The Never Ending Traverse
"The Never Ending Traverse 5.11b" would be a good pairing with rutabaga. The climb starts 10m slightly right and uphill from deadend dihedral.
The first pitch has a new and harder direct start to the historic pitch called "slow dyke", climbed by Peter Croft in 1982. I only added two bolts to the dyke traverse. Peter left the route very bold and it became severely overgrown. By adding two bolts to the traverse I hope more people will climb the route. It reduces some of the seriousness of the route, but there is still sections of heady climbing, with minimal gear through the traverse. A Peter Croft special.

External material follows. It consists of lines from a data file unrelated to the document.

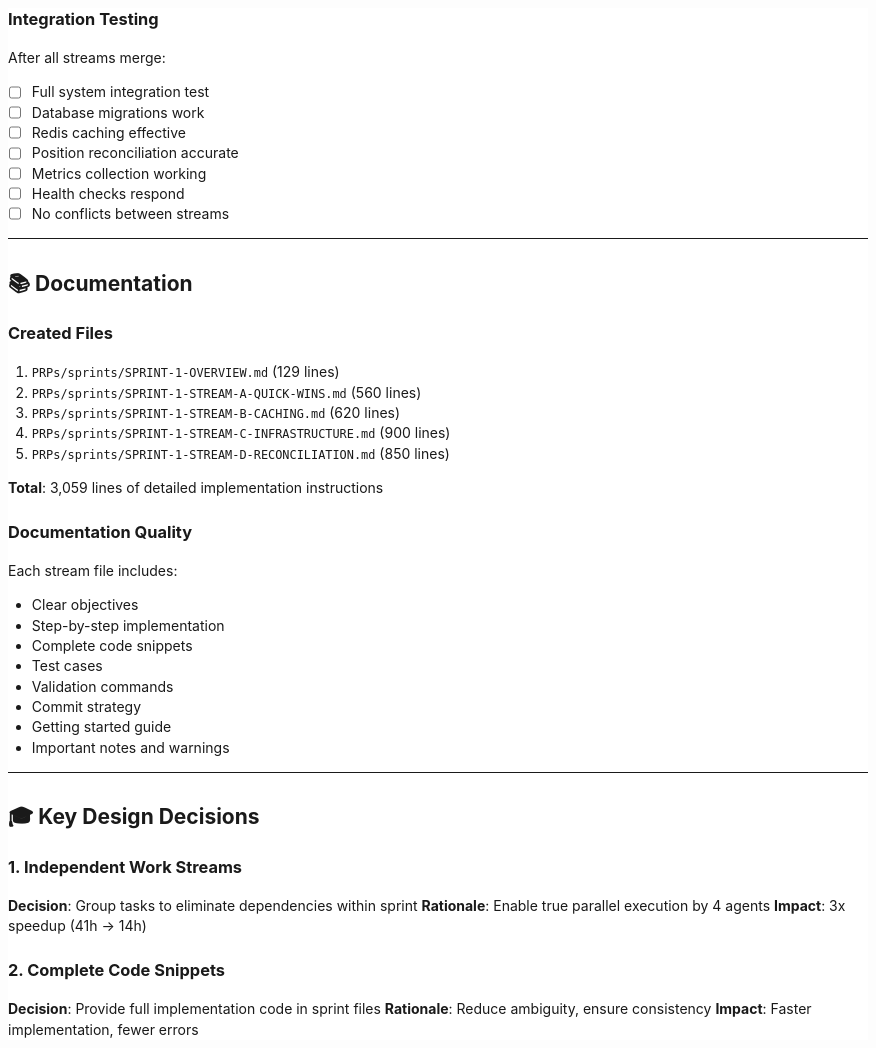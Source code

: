 ### Integration Testing

After all streams merge:
- [ ] Full system integration test
- [ ] Database migrations work
- [ ] Redis caching effective
- [ ] Position reconciliation accurate
- [ ] Metrics collection working
- [ ] Health checks respond
- [ ] No conflicts between streams

---

## 📚 Documentation

### Created Files

1. `PRPs/sprints/SPRINT-1-OVERVIEW.md` (129 lines)
2. `PRPs/sprints/SPRINT-1-STREAM-A-QUICK-WINS.md` (560 lines)
3. `PRPs/sprints/SPRINT-1-STREAM-B-CACHING.md` (620 lines)
4. `PRPs/sprints/SPRINT-1-STREAM-C-INFRASTRUCTURE.md` (900 lines)
5. `PRPs/sprints/SPRINT-1-STREAM-D-RECONCILIATION.md` (850 lines)

**Total**: 3,059 lines of detailed implementation instructions

### Documentation Quality

Each stream file includes:
- Clear objectives
- Step-by-step implementation
- Complete code snippets
- Test cases
- Validation commands
- Commit strategy
- Getting started guide
- Important notes and warnings

---

## 🎓 Key Design Decisions

### 1. Independent Work Streams
**Decision**: Group tasks to eliminate dependencies within sprint
**Rationale**: Enable true parallel execution by 4 agents
**Impact**: 3x speedup (41h → 14h)

### 2. Complete Code Snippets
**Decision**: Provide full implementation code in sprint files
**Rationale**: Reduce ambiguity, ensure consistency
**Impact**: Faster implementation, fewer errors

Pitch 1 50m 5.11b, 6 bolts
Scramble up corner to a little belay ledge below 3 bolts where the pitch begins. Delicately climb up the face past 3 bolts (new direct start). Transfer into a shallow corner system and climb up to the right leaning Dyke. Do not climb straight up from dyke. This is a different multipitch that is currently in development. Climb the traversing dyke rightward across the wall to the forested ledge and belay.
Pitch 2: 27m 5.10d, one bolt
Once on the forested ledge traverse right about 9m to the start of pitch 2. A lonely bolt below a traversing crack is the start of pitch 2. Boldy face climb up to crack. Follow the traversing crack to base of cedar tree. Sling tree and make some cruxy moves into a thin crack on the left of tree. Follow the splitter crack to the anchor. Rap from here.
FA Kyle Smith and Casey Dubois
Recommended gear
A single 60m rope and SR to 4". A few double in finger and hand sizes could be useful. 12 alpine draws.